Saturday, January 17, 2009

Lately in J-Pop

Some recent noteworthy things in my J-pop radar:

  • Crystal Kay posted about a recent shopping excursion with her mother at the Landmark Tower. I'm sure she still lives in Yokohama...I think I'd die if I saw her there (again--I think I saw her walk off the same train I was on at the Yokohama station in the summer of 2002). Anyway, I love her blog, low quality pictures and all.
  • Utada Hikaru posted about another English-language album from Island Def Jam on her blog, which led me to her MySpace. My initial reaction was, "MySpace?!" I suppose there's some marketing value to this.

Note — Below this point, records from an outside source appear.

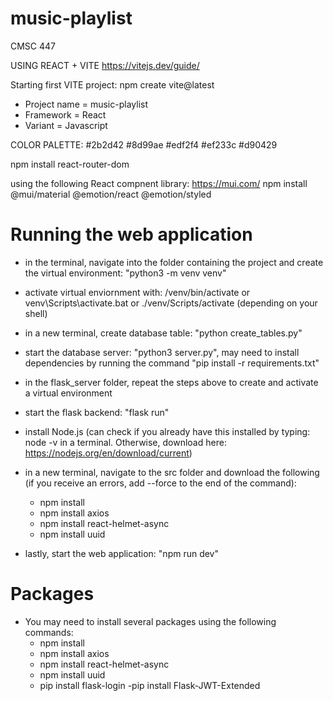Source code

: # music-playlist
CMSC 447

USING REACT + VITE
https://vitejs.dev/guide/

Starting first VITE project:
npm create vite@latest

- Project name = music-playlist
- Framework = React
- Variant = Javascript

COLOR PALETTE:
#2b2d42
#8d99ae
#edf2f4
#ef233c
#d90429

npm install react-router-dom

using the following React compnent library: https://mui.com/
npm install @mui/material @emotion/react @emotion/styled
# Running the web application
- in the terminal, navigate into the folder containing the project and create the virtual environment: "python3 -m venv venv"

- activate virtual enviornment with: /venv/bin/activate or venv\Scripts\activate.bat or ./venv/Scripts/activate (depending on your shell)
- in a new terminal, create database table: "python create_tables.py"
- start the database server: "python3 server.py", may need to install dependencies by running the command "pip install -r requirements.txt"
- in the flask_server folder, repeat the steps above to create and activate a virtual environment
- start the flask backend: "flask run"
- install Node.js (can check if you already have this installed by typing: node -v in a terminal. Otherwise, download here: https://nodejs.org/en/download/current)
- in a new terminal, navigate to the src folder and download the following (if you receive an errors, add --force to the end of the command):
    - npm install
    - npm install axios
    - npm install react-helmet-async
    - npm install uuid
- lastly, start the web application: "npm run dev"

# Packages
- You may need to install several packages using the following commands:
    - npm install
    - npm install axios
    - npm install react-helmet-async
    - npm install uuid
    - pip install flask-login
    -pip install Flask-JWT-Extended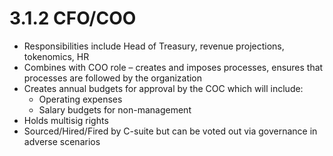 # 3.1.2 CFO/COO

* Responsibilities include Head of Treasury, revenue projections, tokenomics, HR
* Combines with COO role – creates and imposes processes, ensures that processes are followed by the organization
* Creates annual budgets for approval by the COC which will include:
  * Operating expenses
  * Salary budgets for non-management
* Holds multisig rights
* Sourced/Hired/Fired by C-suite but can be voted out via governance in adverse scenarios
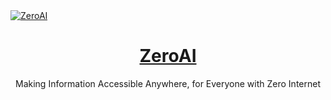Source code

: <a href="https://zero-ai-gray.vercel.app/">
  <img alt="ZeroAI" src="./ui/public/screensho1.png">
  <h1 align="center">ZeroAI</h1>
</a>

<p align="center">
 Making Information Accessible Anywhere, for Everyone with Zero Internet
</p>
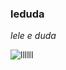 ### leduda


_lele e duda_


![llllll](https://tenor.com/pt-BR/view/gap-slapped-knock-out-punch-gif-5122019)
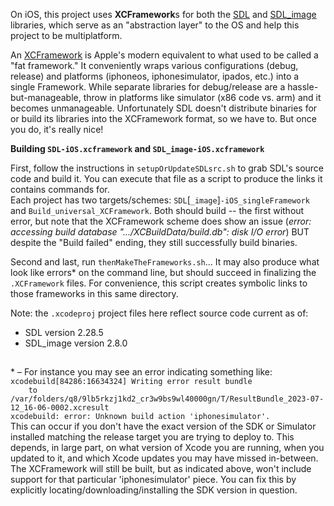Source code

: On iOS, this project uses **XCFramework**s for both the [SDL](https://github.com/libsdl-org/SDL/releases) and [SDL_image](https://github.com/libsdl-org/SDL_image/releases) libraries, which serve as an "abstraction layer" to the OS and help this project to be multiplatform.

An [XCFramework](https://developer.apple.com/documentation/xcode/creating-a-multi-platform-binary-framework-bundle) is Apple's modern equivalent to what used to be called a "fat framework."  It conveniently wraps various configurations (debug, release) and platforms (iphoneos, iphonesimulator, ipados, etc.) into a single Framework.  While separate libraries for debug/release are a hassle-but-manageable, throw in platforms like simulator (x86 code vs. arm) and it becomes unmanageable.  Unfortunately SDL doesn't distribute binaries for or build its libraries into the XCFramework format, so we have to.  But once you do, it's really nice!

**Building `SDL-iOS.xcframework` and `SDL_image-iOS.xcframework`**

First, follow the instructions in `setupOrUpdateSDLsrc.sh` to grab SDL's source code and build it.  You can execute that file as a script to produce the links it contains commands for.\
Each project has two targets/schemes: `SDL`[`_image`]`-iOS_singleFramework` and `Build_universal_XCFramework`.  Both should build -- the first without error, but note that the XCFramework scheme does show an issue (*error: accessing build database ".../XCBuildData/build.db": disk I/O error*) BUT despite the "Build failed" ending, they still successfully build binaries.

Second and last, run `thenMakeTheFrameworks.sh`...  It may also produce what look like errors* on the command line, but should succeed in finalizing the `.XCFramework` files.  For convenience, this script creates symbolic links to those frameworks in this same directory.

Note: the `.xcodeproj` project files here reflect source code current as of:
 - SDL version 2.28.5
 - SDL_image version 2.8.0

##
\* &ndash; For instance you may see an error indicating something like:<br>
`xcodebuild[84286:16634324] Writing error result bundle`<br>
`    to /var/folders/q8/9lb5rkzj1kd2_cr3w9bs9wl40000gn/T/ResultBundle_2023-07-12_16-06-0002.xcresult`<br>
`xcodebuild: error: Unknown build action 'iphonesimulator'.`<br>
This can occur if you don't have the exact version of the SDK or Simulator installed matching the release target you are trying to deploy to.  This depends, in large part, on what version of Xcode you are running, when you updated to it, and which Xcode updates you may have missed in-between.<br>
The XCFramework will still be built, but as indicated above, won't include support for that particular 'iphonesimulator' piece.
You can fix this by explicitly locating/downloading/installing the SDK version in question.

Anyway, she has a single up, "Come Back to Me," which I think sounds much more radio- and American mass-friendly than any of her electronic, ecclectic, pop-experimental stuff on her first major English-language album, "Exodus." It seems like the thing that was missing from "Exodus" was that drum machine snare fill that appears in every recent R&B/pop ballad. I'm curious to see who, if anyone, helped out with this song, and I still wonder about the strength of her voice.
  • BoA is I guess trying to cross over to the States as well. Joe messaged me the other day about a song of hers out in America, and I remembered that I had seen a BoA video on this blog I frequent, Lulu's, who for a period of time was obsessed with the drop-crotch pant. BoA is wearing some mild drop-crotches in this video. The song, "Eat You Up," is entirely in English, and it's kind of smart in that it forces BoA to enunciate every word she says in the verses so that you understand her (she still has what sounds to me like a strong accent in some interview videos, not that you can't understand what she's saying). So this sounds possibly promising as well.
All of this leads me back to Crystal Kay. Why isn't she attempting to cross over? Maybe she and her team are watching her contemporaries test the waters first, especially after seeing Amerie appear on the R&B scene only to pretty much disappear. I suppose this is the low risk path...or maybe it's just the stay-in-Yokohama path. Hmm. 045 is the best area code to have, and "Yokohama" is the best regional license plate registration. Can't criticize that route.